Cremation

How a Cremation Actually Works

How Does Cremation Work?

One of the more interesting aspects of our work is doing a cremation of a loved one. People often ask how a cremation works, and what’s the cremation process exactly?

When someone is cremated, they’re not just placed in open flames. They are first placed in a temporary fiberboard box, what we call a temporary casket. Then that container is placed into something called a “retort,” which is the brick oven that is made just for bodies, and it fits just one container at a time.

The container goes in on a conveyer and goes down onto a mesh grate inside the retort. The flames inside come from the top and bottom of the retort, onto the temporary container, at an incredibly high temperature of 1,500 degrees Fahrenheit – for 90 minutes. This really intense heat – for a long time period – will help reduce the body down to just its basic elements and some bone fragments. The heat incinerates everything in the body’s soft tissues, while also calcifying the bones until they crumble.

After that 90-minute heating period, we then allow for a cooldown period, which goes on for another 90 minutes. The entire cremation process in the retort takes three hours from heating to cooling.

Those times are averages, but a lot of factors help decide how long the body should be exposed to the heat, including the body’s height – the weight actually doesn’t matter as much – and the percentage of body fat to lean muscle mass.

What’s left on the grate are fragile bone fragments collected on a tray, but those pieces need to be granulated, so that it can be given to the family. These are some of the longer/bigger bones, like the femur, hip bone or pieces of the skull, and they are placed into what’s called a granulator.

The granulator grinds it down into a fine dust, which is then swept into a bag, except for what’s left over, like foreign items like a hip replacement or a pacemaker. For these reasons, we ask that bodies aren’t cremated while wearing rings or watches. Some of the other non-consumed metal objects, like screws, nails and hinges that might come from the casket itself are also removed.
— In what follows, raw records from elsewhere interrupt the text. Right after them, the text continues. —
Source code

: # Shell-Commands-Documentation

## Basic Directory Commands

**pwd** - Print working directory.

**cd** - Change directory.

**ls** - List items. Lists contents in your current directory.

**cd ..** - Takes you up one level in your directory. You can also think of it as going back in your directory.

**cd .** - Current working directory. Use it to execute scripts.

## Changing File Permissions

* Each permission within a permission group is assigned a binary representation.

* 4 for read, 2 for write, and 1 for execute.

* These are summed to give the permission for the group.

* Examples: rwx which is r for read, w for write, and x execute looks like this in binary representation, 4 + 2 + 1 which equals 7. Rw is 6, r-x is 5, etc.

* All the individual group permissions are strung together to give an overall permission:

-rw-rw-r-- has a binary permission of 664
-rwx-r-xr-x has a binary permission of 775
We might also find dental work, prosthetics, implants and other objects that we end up manually removing either with forceps or with strong magnets. These metals are all removed and disposed of according to local laws.
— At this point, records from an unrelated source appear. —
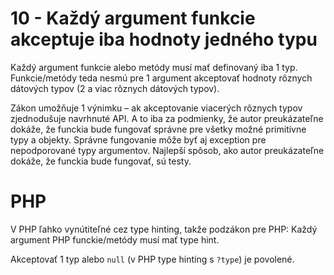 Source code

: # 10 - Každý argument funkcie akceptuje iba hodnoty jedného typu

Každý argument funkcie alebo metódy musí mať definovaný iba 1 typ.
Funkcie/metódy teda nesmú pre 1 argument akceptovať hodnoty rôznych dátových typov (2 a viac rôznych dátových typov).

Zákon umožňuje 1 výnimku &ndash; ak akceptovanie viacerých rôznych typov zjednodušuje navrhnuté API. A to iba za podmienky, že autor preukázateľne dokáže, že funckia bude fungovať správne pre všetky možné primitívne typy a objekty. Správne fungovanie môže byť aj exception pre nepodporované typy argumentov. Najlepší spôsob, ako autor preukázateľne dokáže, že funckia bude fungovať, sú testy.

# PHP

V PHP ľahko vynútiteľné cez type hinting, takže podzákon pre PHP: Každý argument PHP funckie/metódy musí mať type hint.

Akceptovať 1 typ alebo `null` (v PHP type hinting s `?type`) je povolené.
That also includes dental work and biohazardous waste that we don’t put inside the cremation bag, which includes fillings and other foreign objects inside the body.

Interestingly, pacemakers are removed before the cremation takes place because of the batteries inside the pacemaker. Those batteries can explode inside the retort and do damage to the brick walls inside the oven. Metal objects that go into the granulator can certainly do some damage to it.

How a cremation works can be broken down into the concept that the body is incinerated at high temperatures with a high, dry heat, which vaporizes most of the body, leaving the remains that gets placed into a bag for loved ones.